Ekonomik kriz derinleştikçe işten çıkarmalar da hız kazanıyor. Dünya çapında 435 bin işçi çalıştıran Siemens, ilk etapta büyük bölümü Almanya’daki vasıflı işçilerden oluşan 17 bin 200 çalışanını işten çıkaracağını açıkladı. İtalyan UniCredit 9 bin kişiyi, Volvo ise İsveç’teki fabrikalarından başlamak üzere 1200 kişiyi işten atacak.
Özellikle Amerikan şirketleri “krize hazırlık” adı altında en önde koşarak diğerlerine de önderlik ediyorlar.

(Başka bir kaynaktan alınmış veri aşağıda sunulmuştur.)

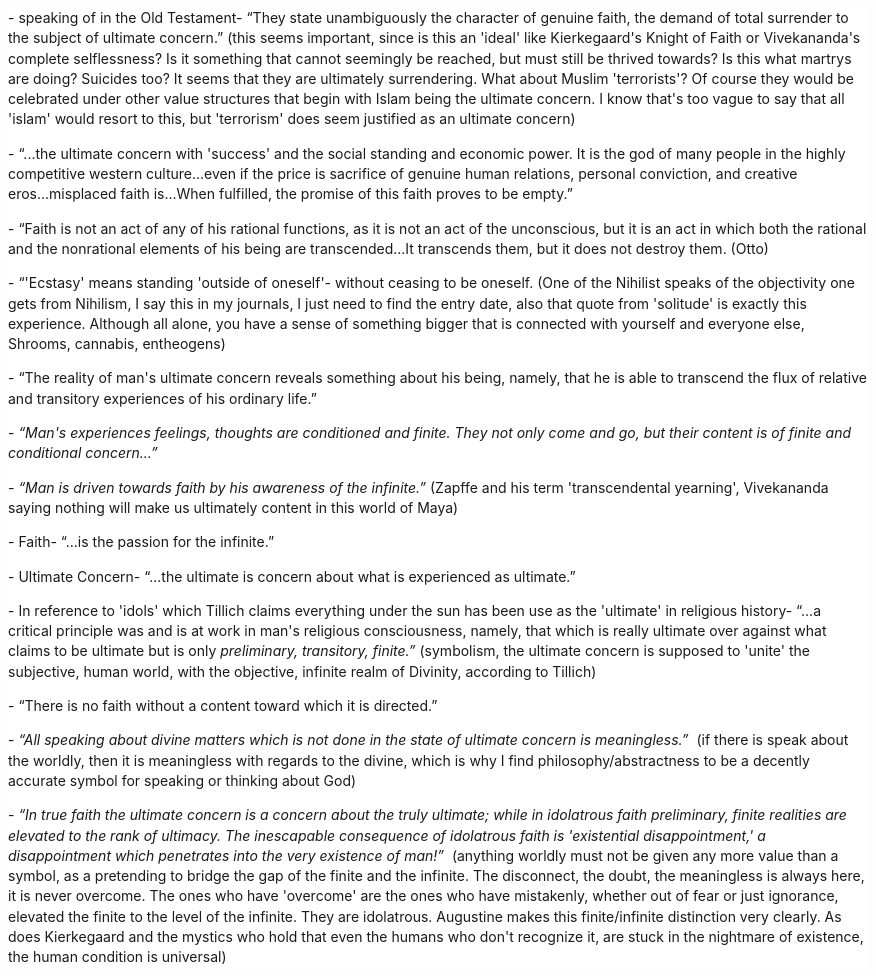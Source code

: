 \- speaking of in the Old Testament- “They state unambiguously the character of genuine faith, the demand of total surrender to the subject of ultimate concern.” (this seems important, since is this an 'ideal' like Kierkegaard's Knight of Faith or Vivekananda's complete selflessness? Is it something that cannot seemingly be reached, but must still be thrived towards? Is this what martrys are doing? Suicides too? It seems that they are ultimately surrendering. What about Muslim 'terrorists'? Of course they would be celebrated under other value structures that begin with Islam being the ultimate concern. I know that's too vague to say that all 'islam' would resort to this, but 'terrorism' does seem justified as an ultimate concern)

\- “...the ultimate concern with 'success' and the social standing and economic power. It is the god of many people in the highly competitive western culture...even if the price is sacrifice of genuine human relations, personal conviction, and creative eros...misplaced faith is...When fulfilled, the promise of this faith proves to be empty.”

\- “Faith is not an act of any of his rational functions, as it is not an act of the unconscious, but it is an act in which both the rational and the nonrational elements of his being are transcended...It transcends them, but it does not destroy them. (Otto)

\- “'Ecstasy' means standing 'outside of oneself'- without ceasing to be oneself. (One of the Nihilist speaks of the objectivity one gets from Nihilism, I say this in my journals, I just need to find the entry date, also that quote from 'solitude' is exactly this experience. Although all alone, you have a sense of something bigger that is connected with yourself and everyone else, Shrooms, cannabis, entheogens)

\- “The reality of man's ultimate concern reveals something about his being, namely, that he is able to transcend the flux of relative and transitory experiences of his ordinary life.”

\- _“Man's experiences feelings, thoughts are conditioned and finite. They not only come and go, but their content is of finite and conditional concern...”_

_\- “Man is driven towards faith by his awareness of the infinite.”_ (Zapffe and his term 'transcendental yearning', Vivekananda saying nothing will make us ultimately content in this world of Maya)

\- Faith- “...is the passion for the infinite.”

\- Ultimate Concern- “...the ultimate is concern about what is experienced as ultimate.”

\- In reference to 'idols' which Tillich claims everything under the sun has been use as the 'ultimate' in religious history- “...a critical principle was and is at work in man's religious consciousness, namely, that which is really ultimate over against what claims to be ultimate but is only _preliminary, transitory, finite.”_ (symbolism, the ultimate concern is supposed to 'unite' the subjective, human world, with the objective, infinite realm of Divinity, according to Tillich)

\- “There is no faith without a content toward which it is directed.”

\- _“All speaking about divine matters which is not done in the state of ultimate concern is meaningless.”_  (if there is speak about the worldly, then it is meaningless with regards to the divine, which is why I find philosophy/abstractness to be a decently accurate symbol for speaking or thinking about God)

\- _“In true faith the ultimate concern is a concern about the truly ultimate; while in idolatrous faith preliminary, finite realities are elevated to the rank of ultimacy. The inescapable consequence of idolatrous faith is 'existential disappointment,' a disappointment which penetrates into the very existence of man!”_  (anything worldly must not be given any more value than a symbol, as a pretending to bridge the gap of the finite and the infinite. The disconnect, the doubt, the meaningless is always here, it is never overcome. The ones who have 'overcome' are the ones who have mistakenly, whether out of fear or just ignorance, elevated the finite to the level of the infinite. They are idolatrous. Augustine makes this finite/infinite distinction very clearly. As does Kierkegaard and the mystics who hold that even the humans who don't recognize it, are stuck in the nightmare of existence, the human condition is universal)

ABD’nin en büyük taşımacılık şirketi United Airlines 950 pilotu işten çıkaracağını duyurdu. Wall Street bankaları şimdiden 83 bin kişiyi kapının önüne koymuş durumdalar. Citigroup, Goldman Sachs, Morgan Stanley gibi dev yatırım bankalarında işten atalar devam ediyor.
Ford, General Motors ve Chrysler işten çıkarmaların yanı sıra ücretlerde kesintiye gideceklerini de duyurdular. Otomotiv sektöründe son 9 ay içinde ücretler zaten %20 oranında gerilemiş durumda. Resmi rakamlara göre yılın ilk çeyreğinde ABD’de 232 bin kişi işsiz kaldı.
Burjuva ekonomistler işçilere eğer bir işleri varsa ona dört elle sarılmalarını tavsiye ediyorlar. Yani ücretleriniz düşse de, çalışma koşullarınız kötüleşse de sesinizi çıkarmayıp çalışın diyorlar! Oysa çıkmayan her ses, işsizler ordusunun biraz daha büyümesine, sömürünün biraz daha derinleştirilmesine ve patronların kârlarını daha da arttırmalarına hizmet ediyor.
İşten atılan on binlerce işçi, susmanın ve geri adım atmanın işini güvence altına almaya yaramadığını, aksine bir süre sonra işsiz kalmayı garantilediğini bizzat yaşayarak görmektedir. Bunu görmek için işsiz kalmamız gerekmiyor. Susmayalım! Örgütlenerek sesimizi yükseltelim! Sorumlusu biz değiliz, krizin faturası patronlara!